Nowadays, unfortunately, Central Asian Ovtcharkas are still being used in dog fights, but these fights have none of the purpose they once may have held. Dog fights in Central Asia, as dog fights everywhere else, are mainly for the sport of humans watching them, who gain a monetary benefit from the win of a dog. The owner of the winning dog, furthermore, can command quite a high price for stud services. Many dog fights are tainted, with trainers using tricks like steroids, wolf fat or Novocain to increase their dog's chances of winning.
While dog fighting is illegal in many countries around the world, it is still legal in certain parts of Kazakhstan, and most of the other Central Asian nations where Ovtcharkas are found; fights are still held in some parts of Russia, where the government has not been effective at enforcing legislation. Indeed, organizations exist that sponsor breeders and events for Volkodav (wolf-killer) fights. The Russian organization, called the All-Russian Association of Russian Volkodavs even puts out a magazine, has a web site and hosts annual championships. Other countries have their own organizations.
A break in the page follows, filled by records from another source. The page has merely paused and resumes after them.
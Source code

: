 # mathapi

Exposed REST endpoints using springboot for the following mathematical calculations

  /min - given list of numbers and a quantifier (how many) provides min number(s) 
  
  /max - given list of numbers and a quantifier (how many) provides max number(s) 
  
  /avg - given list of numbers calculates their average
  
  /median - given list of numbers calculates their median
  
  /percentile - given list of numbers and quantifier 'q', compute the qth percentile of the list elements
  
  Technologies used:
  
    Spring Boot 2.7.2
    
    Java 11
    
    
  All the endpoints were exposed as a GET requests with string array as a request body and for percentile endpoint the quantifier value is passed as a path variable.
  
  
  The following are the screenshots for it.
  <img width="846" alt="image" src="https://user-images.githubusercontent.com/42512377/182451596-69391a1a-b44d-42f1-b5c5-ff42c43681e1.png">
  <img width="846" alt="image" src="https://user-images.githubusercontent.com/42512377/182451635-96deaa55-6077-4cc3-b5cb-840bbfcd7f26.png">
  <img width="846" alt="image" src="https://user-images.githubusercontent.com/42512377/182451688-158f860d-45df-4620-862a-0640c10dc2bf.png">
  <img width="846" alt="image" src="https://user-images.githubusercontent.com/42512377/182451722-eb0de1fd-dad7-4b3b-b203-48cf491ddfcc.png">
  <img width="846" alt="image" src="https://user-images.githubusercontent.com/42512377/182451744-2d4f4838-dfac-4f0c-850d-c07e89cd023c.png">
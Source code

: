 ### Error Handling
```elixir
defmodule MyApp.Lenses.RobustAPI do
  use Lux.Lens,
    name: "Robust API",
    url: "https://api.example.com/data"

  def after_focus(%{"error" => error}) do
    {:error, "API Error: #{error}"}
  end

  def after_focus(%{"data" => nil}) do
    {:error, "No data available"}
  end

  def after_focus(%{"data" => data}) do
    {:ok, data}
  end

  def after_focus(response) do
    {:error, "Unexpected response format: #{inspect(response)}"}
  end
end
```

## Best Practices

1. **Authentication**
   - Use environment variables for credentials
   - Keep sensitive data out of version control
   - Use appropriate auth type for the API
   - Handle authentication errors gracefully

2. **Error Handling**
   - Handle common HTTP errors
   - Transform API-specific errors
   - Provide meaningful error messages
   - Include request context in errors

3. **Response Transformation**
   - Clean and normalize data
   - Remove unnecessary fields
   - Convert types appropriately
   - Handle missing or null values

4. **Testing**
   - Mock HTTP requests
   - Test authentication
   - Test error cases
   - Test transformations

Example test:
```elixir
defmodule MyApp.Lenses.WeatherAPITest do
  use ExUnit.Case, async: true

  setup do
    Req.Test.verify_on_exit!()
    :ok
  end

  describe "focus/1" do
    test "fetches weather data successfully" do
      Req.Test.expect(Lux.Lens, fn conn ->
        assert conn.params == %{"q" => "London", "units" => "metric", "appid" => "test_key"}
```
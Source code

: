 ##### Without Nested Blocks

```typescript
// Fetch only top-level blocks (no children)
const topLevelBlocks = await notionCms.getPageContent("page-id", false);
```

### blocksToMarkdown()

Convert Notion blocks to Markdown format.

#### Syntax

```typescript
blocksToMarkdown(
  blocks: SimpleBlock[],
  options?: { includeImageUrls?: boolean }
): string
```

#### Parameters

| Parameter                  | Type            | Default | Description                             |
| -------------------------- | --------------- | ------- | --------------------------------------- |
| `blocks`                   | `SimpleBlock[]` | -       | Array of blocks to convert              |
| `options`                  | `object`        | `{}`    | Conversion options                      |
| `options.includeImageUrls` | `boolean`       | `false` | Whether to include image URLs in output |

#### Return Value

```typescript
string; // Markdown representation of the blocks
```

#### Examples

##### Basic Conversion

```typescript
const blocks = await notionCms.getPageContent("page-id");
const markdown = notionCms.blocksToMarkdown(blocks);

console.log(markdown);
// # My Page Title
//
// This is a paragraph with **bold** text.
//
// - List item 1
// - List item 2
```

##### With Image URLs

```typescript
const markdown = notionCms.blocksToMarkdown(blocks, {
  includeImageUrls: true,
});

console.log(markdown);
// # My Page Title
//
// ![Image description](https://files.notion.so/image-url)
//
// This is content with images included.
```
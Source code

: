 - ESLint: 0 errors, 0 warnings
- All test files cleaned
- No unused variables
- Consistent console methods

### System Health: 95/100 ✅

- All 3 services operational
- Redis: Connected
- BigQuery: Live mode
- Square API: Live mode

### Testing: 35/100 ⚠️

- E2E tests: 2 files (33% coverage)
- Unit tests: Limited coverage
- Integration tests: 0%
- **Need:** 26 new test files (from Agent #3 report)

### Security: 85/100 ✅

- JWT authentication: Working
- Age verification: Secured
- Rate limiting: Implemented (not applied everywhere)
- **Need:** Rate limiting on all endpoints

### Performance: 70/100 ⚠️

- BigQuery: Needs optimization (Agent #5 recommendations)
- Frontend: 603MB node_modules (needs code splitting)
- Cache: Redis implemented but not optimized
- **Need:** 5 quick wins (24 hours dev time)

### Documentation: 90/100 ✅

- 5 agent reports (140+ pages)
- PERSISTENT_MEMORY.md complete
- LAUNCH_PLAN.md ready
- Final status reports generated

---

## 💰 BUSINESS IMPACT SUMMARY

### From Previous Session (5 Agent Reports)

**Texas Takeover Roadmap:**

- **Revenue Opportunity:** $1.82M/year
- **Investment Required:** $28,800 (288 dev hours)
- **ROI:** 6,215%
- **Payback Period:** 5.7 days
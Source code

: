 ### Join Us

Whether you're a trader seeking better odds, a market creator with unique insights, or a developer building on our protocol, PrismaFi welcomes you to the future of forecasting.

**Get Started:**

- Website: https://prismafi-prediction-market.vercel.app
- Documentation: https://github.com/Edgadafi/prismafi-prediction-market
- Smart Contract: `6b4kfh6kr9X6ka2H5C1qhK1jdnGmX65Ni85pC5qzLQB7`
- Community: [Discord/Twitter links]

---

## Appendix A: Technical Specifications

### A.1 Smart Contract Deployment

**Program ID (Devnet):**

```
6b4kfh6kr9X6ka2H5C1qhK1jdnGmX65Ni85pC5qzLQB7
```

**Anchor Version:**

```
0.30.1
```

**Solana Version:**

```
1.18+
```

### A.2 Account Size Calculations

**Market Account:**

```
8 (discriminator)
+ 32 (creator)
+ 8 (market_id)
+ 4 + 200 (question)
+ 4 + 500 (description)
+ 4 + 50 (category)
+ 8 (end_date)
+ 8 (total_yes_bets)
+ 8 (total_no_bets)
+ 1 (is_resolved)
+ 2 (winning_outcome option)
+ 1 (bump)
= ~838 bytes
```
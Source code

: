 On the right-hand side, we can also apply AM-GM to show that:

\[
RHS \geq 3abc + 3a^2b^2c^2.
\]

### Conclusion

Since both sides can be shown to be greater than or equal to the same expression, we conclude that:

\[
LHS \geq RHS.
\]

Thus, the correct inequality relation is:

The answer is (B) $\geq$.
When outsiders criticize the sport, dog fighters claim that they are keeping alive a tradition and allowing the dog to do what it was bred to do. They claim to be keeping alive the characteristics of these ancient dogs, integral parts of the history of the land. Dog fighters also state that the fights are not to the death and serious injuries are very rare. Fights continue until at least one of the dogs gives signs of fear or pain; in other words, they'll whimper, drop their tails, or refuse to fight. This is not always the case, though; other breeds of fighting dogs are often included in the tournaments and dogs are known to die.